Source data:
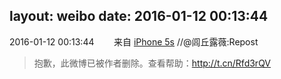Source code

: layout: weibo
date: 2016-01-12 00:13:44
---
<meta name="referrer" content="no-referrer" />

2016-01-12 00:13:44  &nbsp;&nbsp;&nbsp;&nbsp;&nbsp;&nbsp; 来自 <a href="sinaweibo://customweibosource" rel="nofollow">iPhone 5s</a>
 //@闾丘露薇:Repost
>  抱歉，此微博已被作者删除。查看帮助：http://t.cn/Rfd3rQV
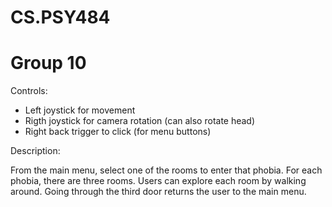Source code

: # CS.PSY484
# Group 10

Controls:
- Left joystick for movement
- Rigth joystick for camera rotation (can also rotate head)
- Right back trigger to click (for menu buttons)

Description:

From the main menu, select one of the rooms to enter that phobia. 
For each phobia, there are three rooms. Users can explore each room by walking around. 
Going through the third door returns the user to the main menu.
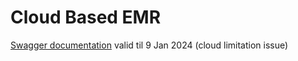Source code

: # Cloud Based EMR
[Swagger documentation](https://app.swaggerhub.com/apis-docs/leocardhio/cloud-based-emr/1.0#/) valid til 9 Jan 2024 (cloud limitation issue)
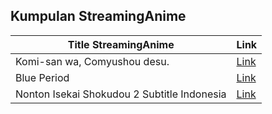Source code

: ## Kumpulan StreamingAnime

Title StreamingAnime | Link
------------ | -------------
Komi-san wa, Comyushou desu. | [Link](https://nontonanimeid.com/anime/komi-san-wa-comyushou-desu/)
Blue Period | [Link](https://nontonanimeid.com/anime/blue-period/)
Nonton Isekai Shokudou 2 Subtitle Indonesia | [Link](https://nontonanimeid.com/anime/isekai-shokudou-2/)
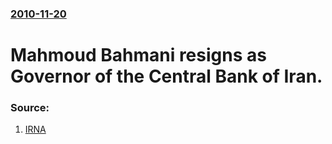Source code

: ### [2010-11-20](/news/2010/11/20/index.md)

# Mahmoud Bahmani resigns as Governor of the Central Bank of Iran. 




### Source:

1. [IRNA](http://www.irna.ir)
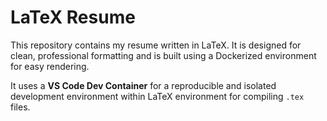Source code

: # LaTeX Resume

This repository contains my resume written in LaTeX. It is designed for clean, professional formatting and is built using a Dockerized environment for easy rendering.

It uses a **VS Code Dev Container** for a reproducible and isolated development environment within LaTeX environment for compiling `.tex` files.

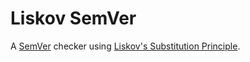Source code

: # Liskov SemVer

A [SemVer](https://semver.org/) checker using [Liskov's Substitution Principle](https://en.wikipedia.org/wiki/Liskov_substitution_principle).
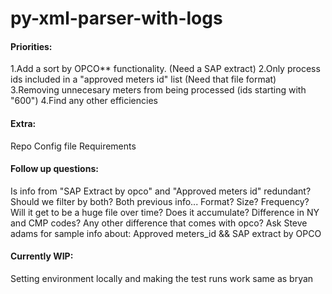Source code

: # py-xml-parser-with-logs

#### Priorities:
1.Add a sort by OPCO** functionality. (Need a SAP extract)
2.Only process ids included in a "approved meters id" list (Need that file format)
3.Removing unnecesary meters from being processed (ids starting with "600")
4.Find any other efficiencies

#### Extra:
Repo
Config file
Requirements

#### Follow up questions:
Is info from "SAP Extract by opco" and "Approved meters id" redundant?
Should we filter by both?
Both previous info... Format? Size? Frequency? Will it get to be a huge file over time? Does it accumulate?
Difference in NY and CMP codes?
Any other difference that comes with opco?
Ask Steve adams for sample info about: Approved meters_id && SAP extract by OPCO

#### Currently WIP:
Setting environment locally and making the test runs work same as bryan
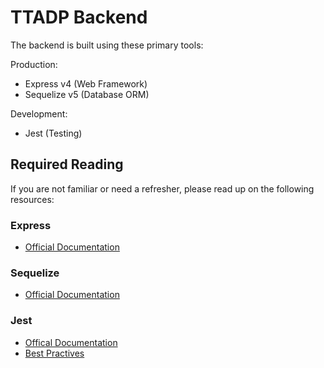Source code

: # TTADP Backend

The backend is built using these primary tools:

Production:
- Express v4 (Web Framework)
- Sequelize v5 (Database ORM)

Development:
- Jest (Testing)

## Required Reading

If you are not familiar or need a refresher, please read up on the following resources:

### Express
- [Official Documentation](https://expressjs.com/)


### Sequelize
- [Official Documentation](https://sequelize.org/v5/)

### Jest
- [Offical Documentation](https://jestjs.io/docs/en/getting-started)
- [Best Practives](https://github.com/goldbergyoni/javascript-testing-best-practices/)

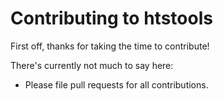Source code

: # Contributing to htstools

First off, thanks for taking the time to contribute!

There's currently not much to say here:

* Please file pull requests for all contributions.
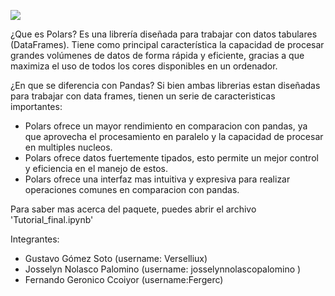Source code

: ![]([https://static.xomnia.com/2021/05/Polars_.png](https://squeaksandnibbles.com/wp-content/uploads/2022/03/polar-bear-cubs-header.jpg))

¿Que es Polars?
Es una librería diseñada para trabajar con datos tabulares (DataFrames). Tiene como principal característica la capacidad de procesar grandes volúmenes de datos de forma rápida y eficiente, gracias a que maximiza el uso de todos los cores disponibles en un ordenador.

¿En que se diferencia con Pandas?
Si bien ambas librerias estan diseñadas para trabajar con data frames, tienen un serie de caracteristicas importantes:
- Polars ofrece un mayor rendimiento en comparacion con pandas, ya que aprovecha el procesamiento en paralelo y la capacidad de procesar en multiples nucleos.
- Polars ofrece datos fuertemente tipados, esto permite un mejor control y eficiencia en el manejo de estos.
- Polars ofrece una interfaz mas intuitiva y expresiva para realizar operaciones comunes en comparacion con pandas.

Para saber mas acerca del paquete, puedes abrir el archivo 'Tutorial_final.ipynb'

Integrantes:
- Gustavo Gómez Soto (username: Verselliux)
- Josselyn Nolasco Palomino (username: josselynnolascopalomino )
- Fernando Geronico Ccoiyor (username:Fergerc)
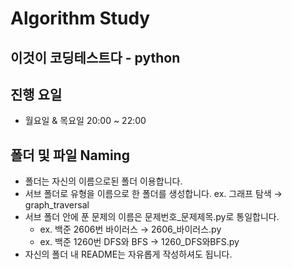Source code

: # Algorithm Study


## 이것이 코딩테스트다 - python

## 진행 요일
 - 월요일 & 목요일 20:00 ~ 22:00


## 폴더 및 파일 Naming
 - 폴더는 자신의 이름으로된 폴더 이용합니다.
 - 서브 폴더로 유형을 이름으로 한 폴더를 생성합니다.  ex. 그래프 탐색 → graph_traversal
 - 서브 폴더 안에 푼 문제의 이름은 문제번호_문제제목.py로 통일합니다.
   - ex. 백준 2606번 바이러스 → 2606_바이러스.py
   - ex. 백준 1260번 DFS와 BFS → 1260_DFS와BFS.py
 - 자신의 폴더 내 README는 자유롭게 작성하셔도 됩니다.

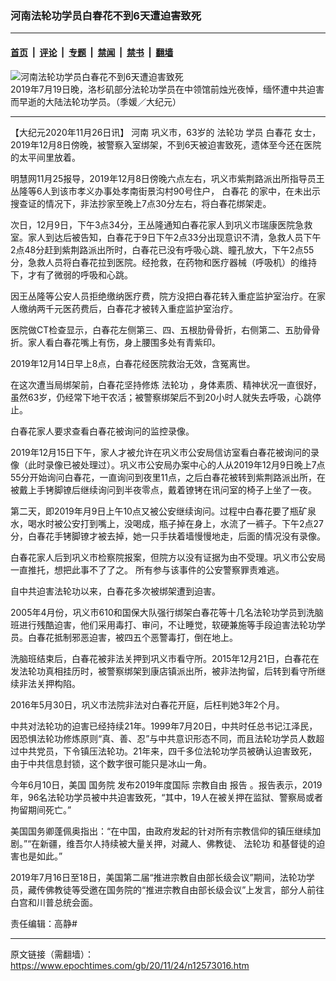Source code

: ### 河南法轮功学员白春花不到6天遭迫害致死

---

#### [首页](../../../..?n12573016) &nbsp;|&nbsp; [评论](../../../../../epoch-comment?n12573016) &nbsp;|&nbsp; [专题](../../../../../epoch-special?n12573016) &nbsp;|&nbsp; [禁闻](../../../../../epoch-news?n12573016) &nbsp;|&nbsp; [禁书](../../../../../books?n12573016) &nbsp;|&nbsp; [翻墙](https://github.com/gfw-breaker/nogfw/blob/master/README.md?n12573016)


<div><img alt="河南法轮功学员白春花不到6天遭迫害致死" class="attachment-djy_600_400 size-djy_600_400 wp-post-image" src="https://i.epochtimes.com/assets/uploads/2020/11/noFileNameProvided-600x400.jpg"/>
<div class="caption">
 2019年7月19日晚，洛杉矶部分法轮功学员在中领馆前烛光夜悼，缅怀遭中共迫害而早逝的大陆法轮功学员。（季媛／大纪元）
</div></div><hr/><div class="post_content" id="artbody" itemprop="articleBody">
 <!-- article content begin -->
 <p>
  【大纪元2020年11月26日讯】
  <ok href="https://www.epochtimes.com/gb/tag/%E6%B2%B3%E5%8D%97.html">
   河南
  </ok>
  巩义市，63岁的
  <ok href="https://www.epochtimes.com/gb/tag/%E6%B3%95%E8%BD%AE%E5%8A%9F.html">
   法轮功
  </ok>
  学员
  <ok href="https://www.epochtimes.com/gb/tag/%E7%99%BD%E6%98%A5%E8%8A%B1.html">
   白春花
  </ok>
  女士，2019年12月8日傍晚，被警察入室绑架，不到6天被迫害致死，遗体至今还在医院的太平间里放着。
 </p>
 <p>
  明慧网11月25报导，2019年12月8日傍晚六点左右，巩义市紫荆路派出所指导员王丛隆等6人到该市孝义办事处孝南街景沟村90号住户，
  <ok href="https://www.epochtimes.com/gb/tag/%E7%99%BD%E6%98%A5%E8%8A%B1.html">
   白春花
  </ok>
  的家中，在未出示搜查证的情况下，非法抄家至晚上7点30分左右，将白春花绑架走。
 </p>
 <p>
  次日，12月9日，下午3点34分，王丛隆通知白春花家人到巩义市瑞康医院急救室。家人到达后被告知，白春花于9日下午2点33分出现意识不清，急救人员下午2点48分赶到紫荆路派出所时，白春花已没有呼吸心跳、瞳孔放大，下午2点55分，急救人员将白春花拉到医院。经抢救，在药物和医疗器械（呼吸机）的维持下，才有了微弱的呼吸和心跳。
 </p>
 <p>
  因王丛隆等公安人员拒绝缴纳医疗费，院方没把白春花转入重症监护室治疗。在家人缴纳两千元医药费后，白春花才被转入重症监护室治疗。
 </p>
 <p>
  医院做CT检查显示，白春花左侧第三、四、五根肋骨骨折，右侧第二、五肋骨骨折。家人看白春花嘴上有伤，身上腰围多处有青紫印。
 </p>
 <p>
  2019年12月14日早上8点，白春花经医院救治无效，含冤离世。
 </p>
 <p>
  在这次遭当局绑架前，白春花坚持修炼
  <ok href="https://www.epochtimes.com/gb/tag/%E6%B3%95%E8%BD%AE%E5%8A%9F.html">
   法轮功
  </ok>
  ，身体素质、精神状况一直很好，虽然63岁，仍经常下地干农活；被警察绑架后不到20小时人就失去呼吸，心跳停止。
 </p>
 <p>
  白春花家人要求查看白春花被询问的监控录像。
 </p>
 <p>
  2019年12月15日下午，家人才被允许在巩义市公安局信访室看白春花被询问的录像（此时录像已被处理过）。巩义市公安局办案中心的人从2019年12月9日晚上7点55分开始询问白春花，一直询问到夜里11点，之后白春花被转到紫荆路派出所，在被戴上手铐脚镣后继续询问到半夜零点，戴着镣铐在讯问室的椅子上坐了一夜。
 </p>
 <p>
  第二天，即2019年月9日上午10点又被公安继续询问。过程中白春花要了瓶矿泉水，喝水时被公安打到嘴上，没喝成，瓶子掉在身上，水流了一裤子。下午2点27分，白春花手铐脚镣才被去掉，她一只手扶着墙慢慢地走，后面的情况没有录像。
 </p>
 <p>
  白春花家人后到巩义市检察院报案，但院方以没有证据为由不受理。巩义市公安局一直推托，想把此事不了了之。 所有参与该事件的公安警察罪责难逃。
 </p>
 <p>
  自中共迫害法轮功以来，白春花多次被绑架遭到迫害。
 </p>
 <p>
  2005年4月份，巩义市610和国保大队强行绑架白春花等十几名法轮功学员到洗脑班进行残酷迫害，他们采用毒打、审问，不让睡觉，软硬兼施等手段迫害法轮功学员。白春花抵制邪恶迫害，被四五个恶警毒打，倒在地上。
 </p>
 <p>
  洗脑班结束后，白春花被非法关押到巩义市看守所。2015年12月21日，白春花在发法轮功真相挂历时，被警察绑架到康店镇派出所，被非法拘留，后转到看守所继续非法关押构陷。
 </p>
 <p>
  2016年5月30日，巩义市法院非法对白春花开庭，后枉判她3年2个月。
 </p>
 <p>
  中共对法轮功的迫害已经持续21年。1999年7月20日，中共时任总书记江泽民，因恐惧法轮功修炼原则“真、善、忍”与中共意识形态不同，而且法轮功学员人数超过中共党员，下令镇压法轮功。21年来，四千多位法轮功学员被确认迫害致死，由于中共信息封锁，这个数字很可能只是冰山一角。
 </p>
 <p>
  今年6月10日，美国
  <ok href="https://www.epochtimes.com/gb/tag/%E5%9B%BD%E5%8A%A1%E9%99%A2.html">
   国务院
  </ok>
  发布2019年度国际
  <ok href="https://www.epochtimes.com/gb/tag/%E5%AE%97%E6%95%99%E8%87%AA%E7%94%B1.html">
   宗教自由
  </ok>
  <ok href="https://www.epochtimes.com/gb/tag/%E6%8A%A5%E5%91%8A.html">
   报告
  </ok>
  。报告表示，2019年，96名法轮功学员被中共迫害致死，“其中，19人在被关押在监狱、警察局或者拘留期间死亡。”
 </p>
 <p>
  美国国务卿蓬佩奥指出：“在中国，由政府发起的针对所有宗教信仰的镇压继续加剧。”“在新疆，维吾尔人持续被大量关押，对藏人、佛教徒、
  <ok href="https://www.epochtimes.com/gb/tag/%E6%B3%95%E8%BD%AE%E5%8A%9F.html">
   法轮功
  </ok>
  和基督徒的迫害也是如此。”
 </p>
 <p>
  2019年7月16日至18日，美国第二届“推进宗教自由部长级会议”期间，法轮功学员，藏传佛教徒等受邀在国务院的“推进宗教自由部长级会议”上发言，部分人前往白宫和川普总统会面。
 </p>
 <p>
  责任编辑：高静#
 </p>
 <!-- article content end -->
 <div id="below_article_ad">
 </div>
</div>


---

原文链接（需翻墙）：https://www.epochtimes.com/gb/20/11/24/n12573016.htm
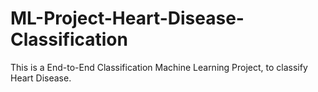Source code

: # ML-Project-Heart-Disease-Classification
This is a End-to-End Classification Machine Learning Project, to classify Heart Disease.
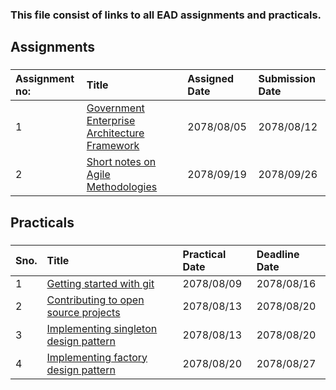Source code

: ### This file consist of links to all EAD assignments and practicals.

## Assignments
###
| Assignment no:      | Title                   | Assigned Date                   | Submission Date                   |
| :---            |  :---                               | :---                   | :---                   |
| 1                   | [Government Enterprise Architecture Framework](https://github.com/EAD-GCES/SapanaGurung-EAD/blob/main/Assignment/AssignmentI.pdf)       | 2078/08/05                   | 2078/08/12                   |
| 2                 | [Short notes on Agile Methodologies](https://github.com/EAD-GCES/SapanaGurung-EAD/blob/main/Assignment/Assignment2.pdf)       | 2078/09/19                   | 2078/09/26                   |

###
###
## Practicals
###
| Sno.      | Title                   |    Practical Date                   |   Deadline Date            |
| :---            |  :---                               | :---                   | :---                   |
| 1                   | [Getting started with git](https://github.com/EAD-GCES/SapanaGurung-EAD/tree/main/Practical/Lab1)       | 2078/08/09                   |           2078/08/16        |
2 | [Contributing to open source projects](https://github.com/EAD-GCES/SapanaGurung-EAD/tree/main/Practical/Lab2)       | 2078/08/13                   |           2078/08/20        |
3 | [Implementing singleton design pattern](https://github.com/EAD-GCES/SapanaGurung-EAD/tree/main/Practical/Lab3)       | 2078/08/13                   |           2078/08/20        |
4 | [Implementing factory design pattern](https://github.com/EAD-GCES/SapanaGurung-EAD/tree/main/Practical/Lab4)       | 2078/08/20                   |     2078/08/27              |

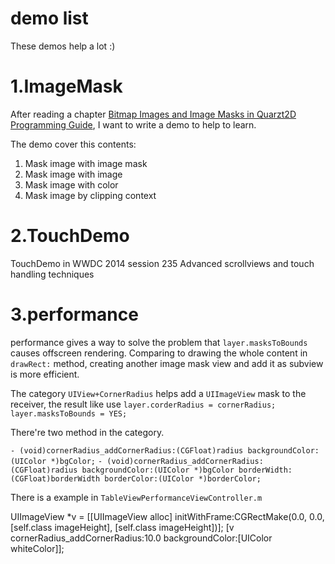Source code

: # demo list

These demos help a lot :)

# 1.ImageMask

After reading a chapter [Bitmap Images and Image Masks in Quarzt2D Programming Guide](https://developer.apple.com/library/mac/documentation/GraphicsImaging/Conceptual/drawingwithquartz2d/dq_images/dq_images.html#//apple_ref/doc/uid/TP30001066-CH212-TPXREF101), I want to write a demo to help to learn.

The demo cover this contents:

1. Mask image with image mask
2. Mask image with image
3. Mask image with color
4. Mask image by clipping context

# 2.TouchDemo

TouchDemo in WWDC 2014 session 235 Advanced scrollviews and touch handling techniques

# 3.performance

performance gives a way to solve the problem that `layer.masksToBounds` causes offscreen rendering. Comparing to drawing the whole content in `drawRect:` method, creating another image mask view and add it as subview is more efficient.

The category `UIView+CornerRadius` helps add a `UIImageView` mask to the receiver, the result like use `layer.corderRadius = cornerRadius; layer.masksToBounds = YES;`

There're two method in the category.
 
`- (void)cornerRadius_addCornerRadius:(CGFloat)radius backgroundColor:(UIColor *)bgColor;`
`- (void)cornerRadius_addCornerRadius:(CGFloat)radius backgroundColor:(UIColor *)bgColor borderWidth:(CGFloat)borderWidth borderColor:(UIColor *)borderColor;`

There is a example in `TableViewPerformanceViewController.m`

  UIImageView *v = [[UIImageView alloc] initWithFrame:CGRectMake(0.0, 0.0, [self.class imageHeight], [self.class imageHeight])];
  [v cornerRadius_addCornerRadius:10.0 backgroundColor:[UIColor whiteColor]];
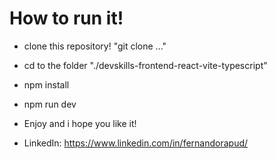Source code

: # How to run it!
- clone this repository! "git clone ..."
- cd to the folder "./devskills-frontend-react-vite-typescript"
- npm install
- npm run dev
- Enjoy and i hope you like it!

- LinkedIn: https://www.linkedin.com/in/fernandorapud/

What is required: Search the listing above for the word "Framework", and copy every line that has it.

Answer area:
- Express v4 (Web Framework)
| 1                   | [Government Enterprise Architecture Framework](https://github.com/EAD-GCES/SapanaGurung-EAD/blob/main/Assignment/AssignmentI.pdf)       | 2078/08/05                   | 2078/08/12                   |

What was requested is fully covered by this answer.